> _Your assignment_: Please state how many lines of the records hold the string "measurement", giving nothing but the number.

::::

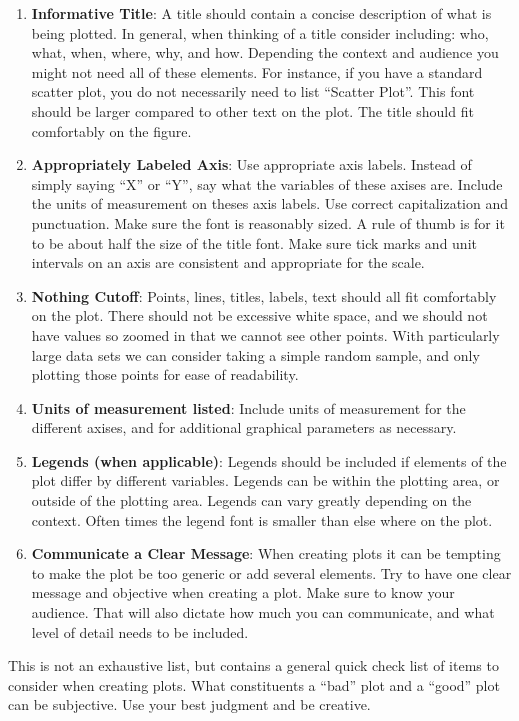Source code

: \documentclass[
]{book}
\begin{document}
\begin{enumerate}
\def\labelenumi{\arabic{enumi})}
\item
  \textbf{Informative Title}: A title should contain a concise description of what is being plotted. In general, when thinking of a title consider including: who, what, when, where, why, and how. Depending the context and audience you might not need all of these elements. For instance, if you have a standard scatter plot, you do not necessarily need to list ``Scatter Plot''. This font should be larger compared to other text on the plot. The title should fit comfortably on the figure.
\item
  \textbf{Appropriately Labeled Axis}: Use appropriate axis labels. Instead of simply saying ``X'' or ``Y'', say what the variables of these axises are. Include the units of measurement on theses axis labels. Use correct capitalization and punctuation. Make sure the font is reasonably sized. A rule of thumb is for it to be about half the size of the title font. Make sure tick marks and unit intervals on an axis are consistent and appropriate for the scale.
\item
  \textbf{Nothing Cutoff}: Points, lines, titles, labels, text should all fit comfortably on the plot. There should not be excessive white space, and we should not have values so zoomed in that we cannot see other points. With particularly large data sets we can consider taking a simple random sample, and only plotting those points for ease of readability.
\item
  \textbf{Units of measurement listed}: Include units of measurement for the different axises, and for additional graphical parameters as necessary.
\item
  \textbf{Legends (when applicable)}: Legends should be included if elements of the plot differ by different variables. Legends can be within the plotting area, or outside of the plotting area. Legends can vary greatly depending on the context. Often times the legend font is smaller than else where on the plot.
\item
  \textbf{Communicate a Clear Message}: When creating plots it can be tempting to make the plot be too generic or add several elements. Try to have one clear message and objective when creating a plot. Make sure to know your audience. That will also dictate how much you can communicate, and what level of detail needs to be included.
\end{enumerate}

This is not an exhaustive list, but contains a general quick check list of items to consider when creating plots. What constituents a ``bad'' plot and a ``good'' plot can be subjective. Use your best judgment and be creative.
\end{document}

::::

> _Output for this task_: 2